━━━━━ Dataset

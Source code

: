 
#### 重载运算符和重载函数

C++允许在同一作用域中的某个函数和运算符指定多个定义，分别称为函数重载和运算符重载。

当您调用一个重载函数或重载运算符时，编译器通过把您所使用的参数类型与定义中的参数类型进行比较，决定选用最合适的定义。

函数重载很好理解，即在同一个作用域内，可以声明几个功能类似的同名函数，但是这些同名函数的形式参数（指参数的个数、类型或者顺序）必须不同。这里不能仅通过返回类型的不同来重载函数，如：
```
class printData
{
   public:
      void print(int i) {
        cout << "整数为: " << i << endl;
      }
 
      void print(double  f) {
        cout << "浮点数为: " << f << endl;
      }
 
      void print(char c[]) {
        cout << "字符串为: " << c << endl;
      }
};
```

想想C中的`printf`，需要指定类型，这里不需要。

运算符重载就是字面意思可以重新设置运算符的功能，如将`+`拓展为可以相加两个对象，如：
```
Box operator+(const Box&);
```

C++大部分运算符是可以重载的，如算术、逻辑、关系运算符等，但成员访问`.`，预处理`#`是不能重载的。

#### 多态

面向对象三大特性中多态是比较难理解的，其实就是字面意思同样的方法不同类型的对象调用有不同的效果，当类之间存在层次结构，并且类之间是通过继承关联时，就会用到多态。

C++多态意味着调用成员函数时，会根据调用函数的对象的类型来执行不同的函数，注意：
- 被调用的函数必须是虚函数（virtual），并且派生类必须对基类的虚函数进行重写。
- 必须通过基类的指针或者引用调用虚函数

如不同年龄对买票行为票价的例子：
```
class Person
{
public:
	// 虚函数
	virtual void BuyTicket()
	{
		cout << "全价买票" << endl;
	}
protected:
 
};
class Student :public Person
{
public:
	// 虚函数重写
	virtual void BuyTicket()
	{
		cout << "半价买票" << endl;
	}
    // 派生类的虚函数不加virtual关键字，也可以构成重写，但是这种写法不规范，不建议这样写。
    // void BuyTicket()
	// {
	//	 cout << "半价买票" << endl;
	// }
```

━━━━━━━━━━

▸ About this exercise: Scan the records for the string "Person" and show every line that contains it.

▸ Answer for the task:
class Person
class Student :public Person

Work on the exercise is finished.